* _What the exercise asks_:
Your task is to return the data below, word for word.

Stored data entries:

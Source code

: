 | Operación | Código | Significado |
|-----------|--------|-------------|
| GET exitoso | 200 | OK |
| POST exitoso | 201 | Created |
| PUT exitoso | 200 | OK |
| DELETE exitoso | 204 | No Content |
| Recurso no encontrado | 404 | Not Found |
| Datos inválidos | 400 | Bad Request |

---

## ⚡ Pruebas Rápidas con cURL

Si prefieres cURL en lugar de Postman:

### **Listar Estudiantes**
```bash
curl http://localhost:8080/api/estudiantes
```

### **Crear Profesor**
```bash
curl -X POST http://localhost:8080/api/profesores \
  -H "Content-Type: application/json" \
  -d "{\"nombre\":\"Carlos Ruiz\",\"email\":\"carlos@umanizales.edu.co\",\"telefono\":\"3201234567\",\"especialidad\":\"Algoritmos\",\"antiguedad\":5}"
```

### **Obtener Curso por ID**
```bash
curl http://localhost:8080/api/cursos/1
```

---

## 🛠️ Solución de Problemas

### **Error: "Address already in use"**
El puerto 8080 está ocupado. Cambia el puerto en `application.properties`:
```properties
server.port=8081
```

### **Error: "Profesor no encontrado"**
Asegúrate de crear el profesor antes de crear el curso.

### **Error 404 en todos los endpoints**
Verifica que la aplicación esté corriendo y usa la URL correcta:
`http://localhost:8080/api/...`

* _Result of the exercise_:
Source code

: | Operación | Código | Significado |
|-----------|--------|-------------|
| GET exitoso | 200 | OK |
| POST exitoso | 201 | Created |
| PUT exitoso | 200 | OK |
| DELETE exitoso | 204 | No Content |
| Recurso no encontrado | 404 | Not Found |
| Datos inválidos | 400 | Bad Request |

---

## ⚡ Pruebas Rápidas con cURL

Si prefieres cURL en lugar de Postman:

### **Listar Estudiantes**
```bash
curl http://localhost:8080/api/estudiantes
```

### **Crear Profesor**
```bash
curl -X POST http://localhost:8080/api/profesores \
  -H "Content-Type: application/json" \
  -d "{\"nombre\":\"Carlos Ruiz\",\"email\":\"carlos@umanizales.edu.co\",\"telefono\":\"3201234567\",\"especialidad\":\"Algoritmos\",\"antiguedad\":5}"
```

### **Obtener Curso por ID**
```bash
curl http://localhost:8080/api/cursos/1
```

---

## 🛠️ Solución de Problemas

### **Error: "Address already in use"**
El puerto 8080 está ocupado. Cambia el puerto en `application.properties`:
```properties
server.port=8081
```

### **Error: "Profesor no encontrado"**
Asegúrate de crear el profesor antes de crear el curso.

### **Error 404 en todos los endpoints**
Verifica que la aplicación esté corriendo y usa la URL correcta:
`http://localhost:8080/api/...`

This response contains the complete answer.